In the records below, find the line holding "[IMU数据读取--以BMI" and the line holding "[车把手和轱辘印的知乎专栏]". Set down both, with every line between them, exactly.
** Opening Records provided block **
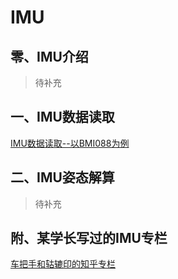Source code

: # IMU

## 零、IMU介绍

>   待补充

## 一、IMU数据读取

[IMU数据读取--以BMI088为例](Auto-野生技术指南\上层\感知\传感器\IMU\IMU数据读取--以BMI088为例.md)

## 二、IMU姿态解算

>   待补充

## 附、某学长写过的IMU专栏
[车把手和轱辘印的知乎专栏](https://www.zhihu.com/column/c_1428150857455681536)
** Closing Records provided block **
** Opening Records provided block **
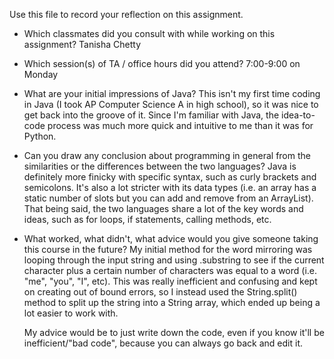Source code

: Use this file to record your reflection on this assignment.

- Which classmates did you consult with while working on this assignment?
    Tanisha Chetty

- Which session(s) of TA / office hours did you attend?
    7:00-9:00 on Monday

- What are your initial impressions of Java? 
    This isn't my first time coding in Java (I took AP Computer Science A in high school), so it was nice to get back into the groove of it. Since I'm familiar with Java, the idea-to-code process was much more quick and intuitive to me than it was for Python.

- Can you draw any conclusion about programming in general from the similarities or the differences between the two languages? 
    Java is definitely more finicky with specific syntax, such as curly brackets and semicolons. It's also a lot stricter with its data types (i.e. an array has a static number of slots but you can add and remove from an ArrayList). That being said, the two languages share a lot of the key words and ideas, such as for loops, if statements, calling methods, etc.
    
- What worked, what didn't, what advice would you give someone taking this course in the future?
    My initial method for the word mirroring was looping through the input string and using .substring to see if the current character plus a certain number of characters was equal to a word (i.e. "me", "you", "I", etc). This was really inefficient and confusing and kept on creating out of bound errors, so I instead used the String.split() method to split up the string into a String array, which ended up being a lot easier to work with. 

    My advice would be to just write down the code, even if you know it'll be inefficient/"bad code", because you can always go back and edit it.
** Closing Records provided block **
■ Your solution
[IMU数据读取--以BMI088为例](Auto-野生技术指南\上层\感知\传感器\IMU\IMU数据读取--以BMI088为例.md)

## 二、IMU姿态解算

>   待补充

## 附、某学长写过的IMU专栏
[车把手和轱辘印的知乎专栏](https://www.zhihu.com/column/c_1428150857455681536)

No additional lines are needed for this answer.